Please copy the records below word for word, leaving out the pictures.
(INPUT MATERIAL Opens)
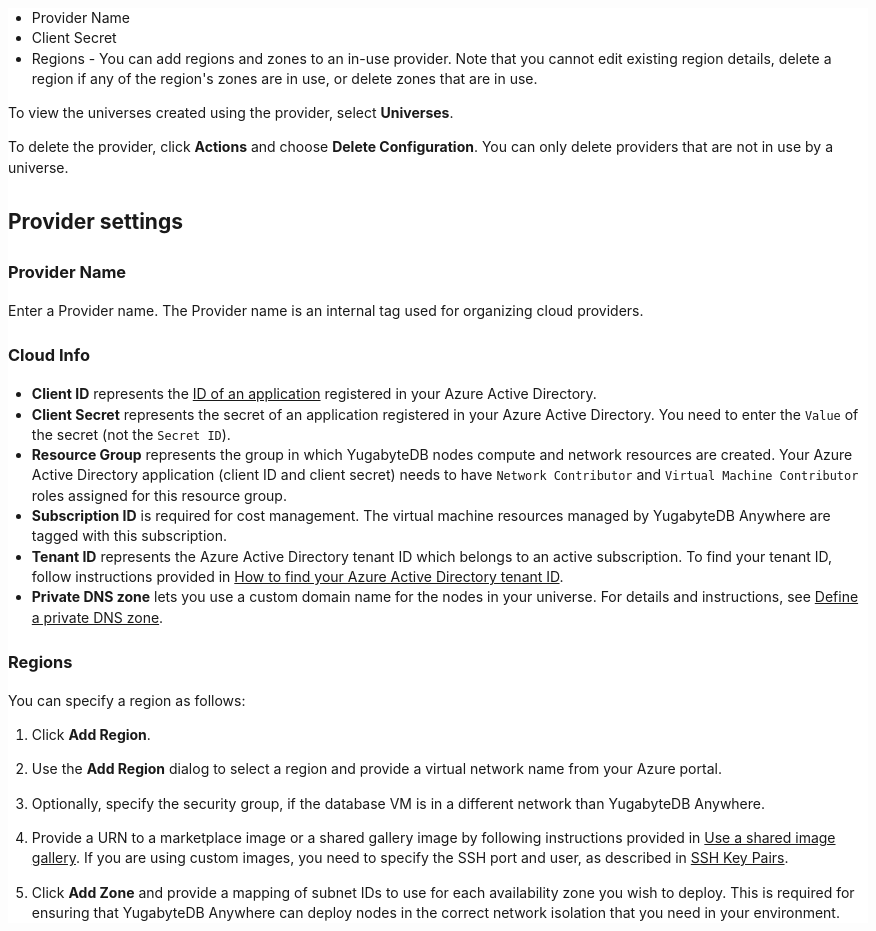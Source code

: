 - Provider Name
- Client Secret
- Regions - You can add regions and zones to an in-use provider. Note that you cannot edit existing region details, delete a region if any of the region's zones are in use, or delete zones that are in use.

To view the universes created using the provider, select **Universes**.

To delete the provider, click **Actions** and choose **Delete Configuration**. You can only delete providers that are not in use by a universe.

## Provider settings

### Provider Name

Enter a Provider name. The Provider name is an internal tag used for organizing cloud providers.

### Cloud Info

- **Client ID** represents the [ID of an application](https://docs.microsoft.com/en-us/azure/active-directory/develop/howto-create-service-principal-portal#option-2-create-a-new-application-secret) registered in your Azure Active Directory.
- **Client Secret** represents the secret of an application registered in your Azure Active Directory. You need to enter the `Value` of the secret (not the `Secret ID`).
- **Resource Group** represents the group in which YugabyteDB nodes compute and network resources are created. Your Azure Active Directory application (client ID and client secret) needs to have `Network Contributor` and `Virtual Machine Contributor` roles assigned for this resource group.
- **Subscription ID** is required for cost management. The virtual machine resources managed by YugabyteDB Anywhere are tagged with this subscription.
- **Tenant ID** represents the Azure Active Directory tenant ID which belongs to an active subscription. To find your tenant ID, follow instructions provided in [How to find your Azure Active Directory tenant ID](https://learn.microsoft.com/en-us/azure/active-directory/fundamentals/how-to-find-tenant).
- **Private DNS zone** lets you use a custom domain name for the nodes in your universe. For details and instructions, see [Define a private DNS zone](#define-a-private-dns-zone).

### Regions

You can specify a region as follows:

1. Click **Add Region**.

1. Use the **Add Region** dialog to select a region and provide a virtual network name from your Azure portal.

1. Optionally, specify the security group, if the database VM is in a different network than YugabyteDB Anywhere.

1. Provide a URN to a marketplace image or a shared gallery image by following instructions provided in [Use a shared image gallery](#use-a-shared-image-gallery). If you are using custom images, you need to specify the SSH port and user, as described in [SSH Key Pairs](#ssh-key-pairs).

1. Click **Add Zone** and provide a mapping of subnet IDs to use for each availability zone you wish to deploy. This is required for ensuring that YugabyteDB Anywhere can deploy nodes in the correct network isolation that you need in your environment.
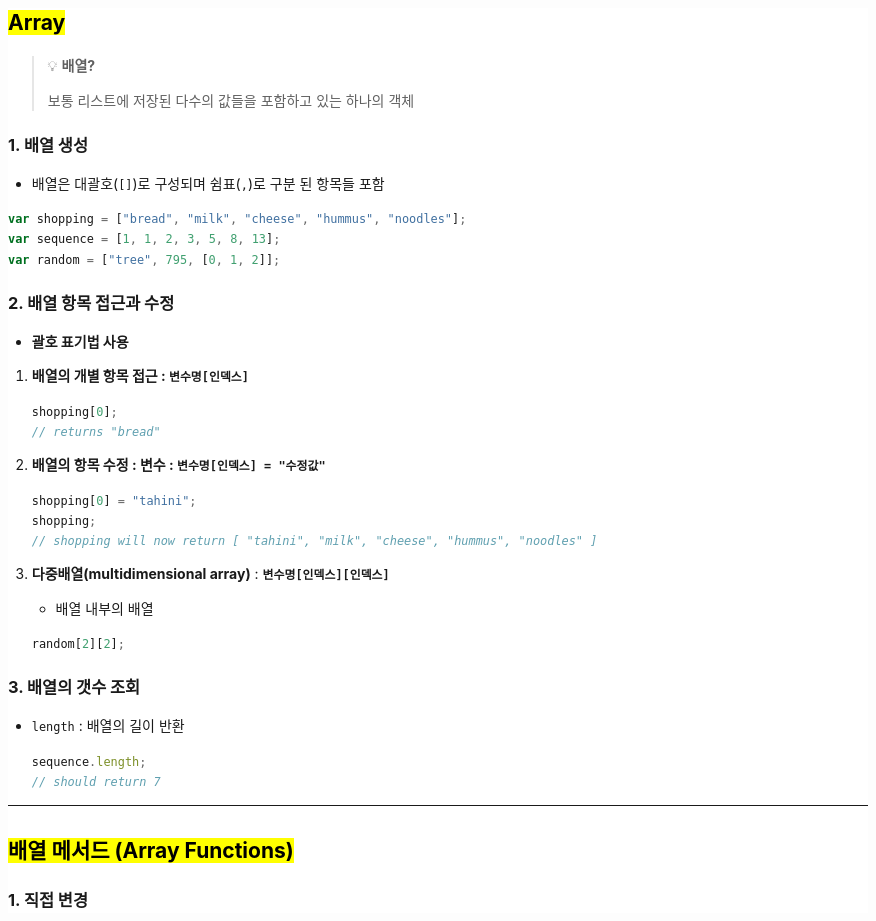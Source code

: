 ## <mark color="#fbc956">Array</mark>

> 💡 **배열?**
>
> 보통 리스트에 저장된 다수의 값들을 포함하고 있는 하나의 객체

### 1. 배열 생성

- 배열은 대괄호(`[]`)로 구성되며 쉼표(`,`)로 구분 된 항목들 포함

```jsx
var shopping = ["bread", "milk", "cheese", "hummus", "noodles"];
var sequence = [1, 1, 2, 3, 5, 8, 13];
var random = ["tree", 795, [0, 1, 2]];
```

### 2. 배열 항목 접근과 수정

- **괄호 표기법 사용**

1. **배열의 개별 항목 접근 : `변수명[인덱스]`**

   ```jsx
   shopping[0];
   // returns "bread"
   ```

2. **배열의 항목 수정 : 변수 : `변수명[인덱스] = "수정값"`**

   ```jsx
   shopping[0] = "tahini";
   shopping;
   // shopping will now return [ "tahini", "milk", "cheese", "hummus", "noodles" ]
   ```

3. **다중배열(multidimensional array)** : **`변수명[인덱스][인덱스]`**

   - 배열 내부의 배열

   ```jsx
   random[2][2];
   ```

### 3. 배열의 갯수 조회

- `length` : 배열의 길이 반환
  ```jsx
  sequence.length;
  // should return 7
  ```

---

## <mark color="#fbc956">배열 메서드 (Array Functions)</mark>

### 1. 직접 변경

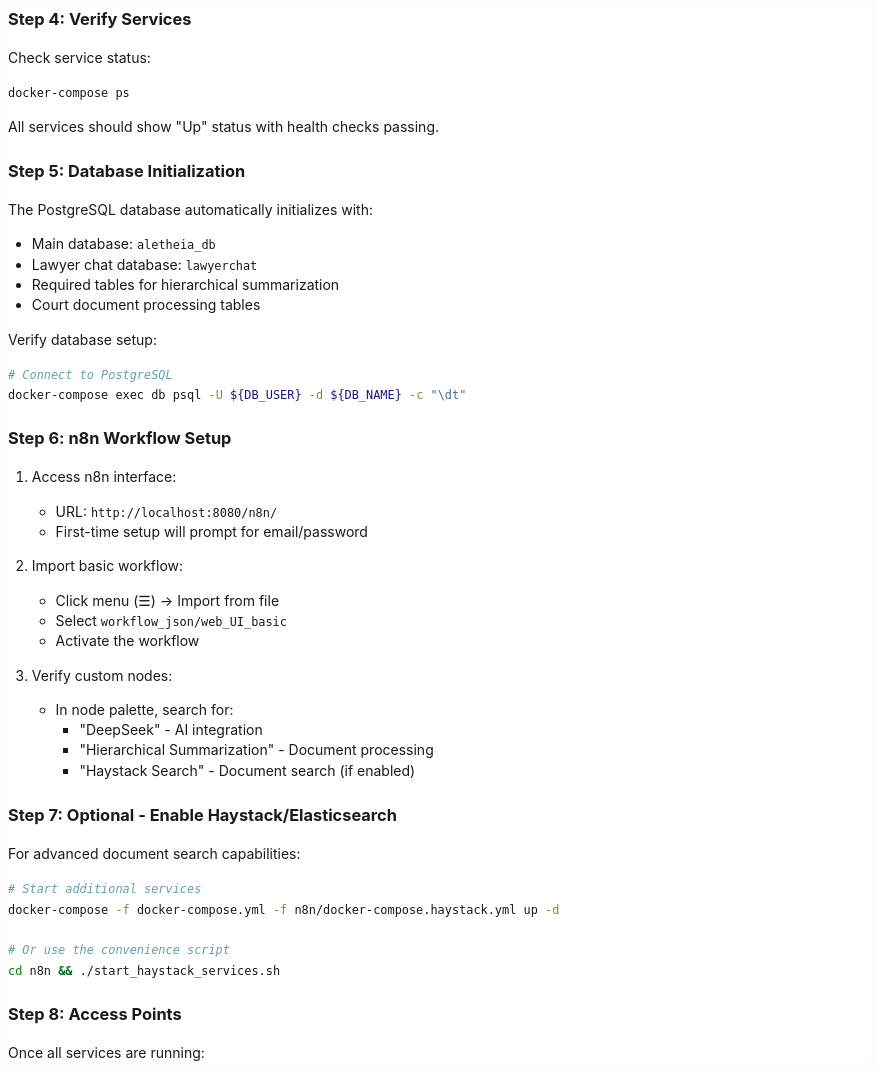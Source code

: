 ### Step 4: Verify Services

Check service status:
```bash
docker-compose ps
```

All services should show "Up" status with health checks passing.

### Step 5: Database Initialization

The PostgreSQL database automatically initializes with:
- Main database: `aletheia_db`
- Lawyer chat database: `lawyerchat`
- Required tables for hierarchical summarization
- Court document processing tables

Verify database setup:
```bash
# Connect to PostgreSQL
docker-compose exec db psql -U ${DB_USER} -d ${DB_NAME} -c "\dt"
```

### Step 6: n8n Workflow Setup

1. Access n8n interface:
   - URL: `http://localhost:8080/n8n/`
   - First-time setup will prompt for email/password

2. Import basic workflow:
   - Click menu (☰) → Import from file
   - Select `workflow_json/web_UI_basic`
   - Activate the workflow

3. Verify custom nodes:
   - In node palette, search for:
     - "DeepSeek" - AI integration
     - "Hierarchical Summarization" - Document processing
     - "Haystack Search" - Document search (if enabled)

### Step 7: Optional - Enable Haystack/Elasticsearch

For advanced document search capabilities:

```bash
# Start additional services
docker-compose -f docker-compose.yml -f n8n/docker-compose.haystack.yml up -d

# Or use the convenience script
cd n8n && ./start_haystack_services.sh
```

### Step 8: Access Points

Once all services are running:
(INPUT MATERIAL Closes)
● EXERCISE ANSWER:
Source code

: - Provider Name
- Client Secret
- Regions - You can add regions and zones to an in-use provider. Note that you cannot edit existing region details, delete a region if any of the region's zones are in use, or delete zones that are in use.

To view the universes created using the provider, select **Universes**.

To delete the provider, click **Actions** and choose **Delete Configuration**. You can only delete providers that are not in use by a universe.

## Provider settings

### Provider Name

Enter a Provider name. The Provider name is an internal tag used for organizing cloud providers.

### Cloud Info

- **Client ID** represents the [ID of an application](https://docs.microsoft.com/en-us/azure/active-directory/develop/howto-create-service-principal-portal#option-2-create-a-new-application-secret) registered in your Azure Active Directory.
- **Client Secret** represents the secret of an application registered in your Azure Active Directory. You need to enter the `Value` of the secret (not the `Secret ID`).
- **Resource Group** represents the group in which YugabyteDB nodes compute and network resources are created. Your Azure Active Directory application (client ID and client secret) needs to have `Network Contributor` and `Virtual Machine Contributor` roles assigned for this resource group.
- **Subscription ID** is required for cost management. The virtual machine resources managed by YugabyteDB Anywhere are tagged with this subscription.
- **Tenant ID** represents the Azure Active Directory tenant ID which belongs to an active subscription. To find your tenant ID, follow instructions provided in [How to find your Azure Active Directory tenant ID](https://learn.microsoft.com/en-us/azure/active-directory/fundamentals/how-to-find-tenant).
- **Private DNS zone** lets you use a custom domain name for the nodes in your universe. For details and instructions, see [Define a private DNS zone](#define-a-private-dns-zone).

### Regions

You can specify a region as follows:

1. Click **Add Region**.

1. Use the **Add Region** dialog to select a region and provide a virtual network name from your Azure portal.

1. Optionally, specify the security group, if the database VM is in a different network than YugabyteDB Anywhere.

1. Provide a URN to a marketplace image or a shared gallery image by following instructions provided in [Use a shared image gallery](#use-a-shared-image-gallery). If you are using custom images, you need to specify the SSH port and user, as described in [SSH Key Pairs](#ssh-key-pairs).

1. Click **Add Zone** and provide a mapping of subnet IDs to use for each availability zone you wish to deploy. This is required for ensuring that YugabyteDB Anywhere can deploy nodes in the correct network isolation that you need in your environment.
Source code

: ## <mark color="#fbc956">Array</mark>

> 💡 **배열?**
>
> 보통 리스트에 저장된 다수의 값들을 포함하고 있는 하나의 객체

### 1. 배열 생성

- 배열은 대괄호(`[]`)로 구성되며 쉼표(`,`)로 구분 된 항목들 포함

```jsx
var shopping = ["bread", "milk", "cheese", "hummus", "noodles"];
var sequence = [1, 1, 2, 3, 5, 8, 13];
var random = ["tree", 795, [0, 1, 2]];
```

### 2. 배열 항목 접근과 수정

- **괄호 표기법 사용**

1. **배열의 개별 항목 접근 : `변수명[인덱스]`**

   ```jsx
   shopping[0];
   // returns "bread"
   ```

2. **배열의 항목 수정 : 변수 : `변수명[인덱스] = "수정값"`**

   ```jsx
   shopping[0] = "tahini";
   shopping;
   // shopping will now return [ "tahini", "milk", "cheese", "hummus", "noodles" ]
   ```

3. **다중배열(multidimensional array)** : **`변수명[인덱스][인덱스]`**

   - 배열 내부의 배열

   ```jsx
   random[2][2];
   ```

### 3. 배열의 갯수 조회

- `length` : 배열의 길이 반환
  ```jsx
  sequence.length;
  // should return 7
  ```

---

## <mark color="#fbc956">배열 메서드 (Array Functions)</mark>

### 1. 직접 변경

Source code

: ### Step 4: Verify Services

Check service status:
```bash
docker-compose ps
```

All services should show "Up" status with health checks passing.

### Step 5: Database Initialization

The PostgreSQL database automatically initializes with:
- Main database: `aletheia_db`
- Lawyer chat database: `lawyerchat`
- Required tables for hierarchical summarization
- Court document processing tables

Verify database setup:
```bash
# Connect to PostgreSQL
docker-compose exec db psql -U ${DB_USER} -d ${DB_NAME} -c "\dt"
```

### Step 6: n8n Workflow Setup

1. Access n8n interface:
   - URL: `http://localhost:8080/n8n/`
   - First-time setup will prompt for email/password

2. Import basic workflow:
   - Click menu (☰) → Import from file
   - Select `workflow_json/web_UI_basic`
   - Activate the workflow

3. Verify custom nodes:
   - In node palette, search for:
     - "DeepSeek" - AI integration
     - "Hierarchical Summarization" - Document processing
     - "Haystack Search" - Document search (if enabled)

### Step 7: Optional - Enable Haystack/Elasticsearch

For advanced document search capabilities:

```bash
# Start additional services
docker-compose -f docker-compose.yml -f n8n/docker-compose.haystack.yml up -d

# Or use the convenience script
cd n8n && ./start_haystack_services.sh
```

### Step 8: Access Points

Once all services are running:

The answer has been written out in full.